Morneau’s statement blurs the reality of the two per cent cap which limits how much funding Indigenous Affairs gets year-over-year.
The new investments announced by the Liberal government are time specific—between five years to 11 years—and their permanence depends on the economic climate and the goodwill of government at the time.
The previous Conservative government’s spending increases on the Indigenous file, which was also based budget to budget, routinely exceeded two per cent year-over-year.
The Assembly of First Nations and the Trudeau government are currently negotiating a new fiscal arrangement to replace the two per cent cap with a larger escalator.

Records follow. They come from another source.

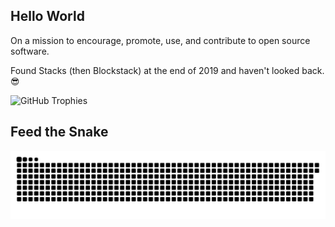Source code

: ## Hello World

On a mission to encourage, promote, use, and contribute to open source software.

Found Stacks (then Blockstack) at the end of 2019 and haven't looked back. 😎

![GitHub Trophies](https://github-profile-trophy.vercel.app/?username=whoabuddy&theme=monokai&no-frame=true&margin-w=10&margin-h=10&column=3&title=MultiLanguage,Issues,PullRequest,Commits,Repositories,Followers)

## Feed the Snake

![Contribution eating snake](https://raw.githubusercontent.com/whoabuddy/whoabuddy/gh-pages/github-contribution-grid-snake.svg)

The biggest piece of money in the Indigenous envelope—$1.15 billion over five years—targeted on-reserve infrastructure like housing, water treatment systems, health facilities and other similar projects. The money is part of a $4 billion package the Liberal budget said will be spread over 10 years. None of the new infrastructure money will be invested this year. A first instalment of $275 million will flow next year, with a matching amount to follow in 2019-2020, the next election year. The budget says a total of $600 million is slated to roll out in 2021 and 2022.

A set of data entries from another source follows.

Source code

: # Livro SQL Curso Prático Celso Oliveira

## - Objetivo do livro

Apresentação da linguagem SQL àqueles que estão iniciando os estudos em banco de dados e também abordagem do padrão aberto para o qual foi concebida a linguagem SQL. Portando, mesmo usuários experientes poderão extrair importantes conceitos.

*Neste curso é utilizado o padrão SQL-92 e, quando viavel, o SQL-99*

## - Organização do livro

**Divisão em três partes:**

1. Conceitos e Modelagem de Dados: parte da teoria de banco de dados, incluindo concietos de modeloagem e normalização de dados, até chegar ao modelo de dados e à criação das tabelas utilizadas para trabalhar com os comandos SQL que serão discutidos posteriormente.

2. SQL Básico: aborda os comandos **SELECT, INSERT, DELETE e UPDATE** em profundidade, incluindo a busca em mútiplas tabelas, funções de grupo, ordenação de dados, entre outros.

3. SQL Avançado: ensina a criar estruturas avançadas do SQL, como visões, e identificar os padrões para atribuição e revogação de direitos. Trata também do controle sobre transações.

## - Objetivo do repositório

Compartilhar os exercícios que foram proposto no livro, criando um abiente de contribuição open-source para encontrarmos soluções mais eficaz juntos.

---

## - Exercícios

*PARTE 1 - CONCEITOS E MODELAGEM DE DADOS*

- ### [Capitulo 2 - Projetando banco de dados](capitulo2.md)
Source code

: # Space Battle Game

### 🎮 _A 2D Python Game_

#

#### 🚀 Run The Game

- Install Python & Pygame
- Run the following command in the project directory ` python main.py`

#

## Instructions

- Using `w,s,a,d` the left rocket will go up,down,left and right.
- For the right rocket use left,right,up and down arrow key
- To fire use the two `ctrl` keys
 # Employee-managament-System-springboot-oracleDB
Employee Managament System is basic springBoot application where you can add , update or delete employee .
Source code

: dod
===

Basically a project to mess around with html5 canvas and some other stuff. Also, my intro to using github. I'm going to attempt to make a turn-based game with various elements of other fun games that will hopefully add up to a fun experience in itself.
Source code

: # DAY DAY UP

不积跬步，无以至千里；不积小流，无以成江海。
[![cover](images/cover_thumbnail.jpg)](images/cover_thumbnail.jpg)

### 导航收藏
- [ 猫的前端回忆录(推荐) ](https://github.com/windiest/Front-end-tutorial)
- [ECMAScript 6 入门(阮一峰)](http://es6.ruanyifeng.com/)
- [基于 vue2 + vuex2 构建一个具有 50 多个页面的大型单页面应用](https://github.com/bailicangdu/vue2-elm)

The budget also promises $828 million over five years for First Nation and Inuit health, including $305 million for the non-insured health benefits program including $86 million to expand access to mental health services, $184 million for home and palliative care and $118 million for mental health programming.
The new health funding also includes $83 million, over five years, to expand maternal and child health services for families with children under six years of age. The budget also sets aside $72 million for primary care, $50 million for chronic and infectious diseases and $15 million for a drug reduction strategy.

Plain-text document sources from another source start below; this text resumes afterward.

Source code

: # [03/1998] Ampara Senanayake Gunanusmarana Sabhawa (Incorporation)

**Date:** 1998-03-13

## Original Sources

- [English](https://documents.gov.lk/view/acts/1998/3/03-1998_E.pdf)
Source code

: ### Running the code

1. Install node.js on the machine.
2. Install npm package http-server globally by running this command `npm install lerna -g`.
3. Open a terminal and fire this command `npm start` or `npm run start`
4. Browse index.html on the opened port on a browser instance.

The Liberal budget promises new money for northern and off-reserve housing, but the money is spread out over 11 years. The budget sets aside $300 million for northern housing with about $240 million going to Nunavut, $36 million to the Northwest Territories and $24 million to the Yukon.
Budget 2017 additionally offers $225 million over 11 years in funding for housing providers that serve off-reserve Indigenous peoples. The funding is also earmarked to take over from the former Urban Native Housing Program.
The budget also commits to continuing to fund Friendship Centres in urban areas with $118.5 million spread out over five years.
The Liberal government, in support of plans to introduce legislation to protect and promote Indigenous languages, said it will invest $89.9 million over the next three years on the file. The budget earmarks $69 million of that total to enhance Indigenous language initiatives like learning materials, language classes, culture camps and archiving.
Library and Archives Canada will receive $14.9 million through the same envelope to digitize existing Indigenous languages and cultural materials along with the development of an “Aboriginal Oral Testimonies Project” to document Indigenous heritage. The National Research Council will also receive receive $6 million to develop information technology aimed at preserving oral histories by converting speech to text, along with other interactive materials.
On the justice front, the federal budget commits $56 million over five years to promote restorative justice, $65 million on rehabilitating and reintegrating Indigenous offenders and $82 million for policing services in First Nations communities.
Budget 2017 also promises $250 million over five years for programs supporting Indigenous fisheries.
While the budget provided no new funding for on-reserve K to 12 education beyond the $2.6 billion over five years promised in the last budget, it does set aside $90 million for First Nations post-secondary education.
The federal budget also commits $24 million, on an ongoing basis, to resolve specific claims which deal with historical grievances over lost lands and mishandled trust fund monies.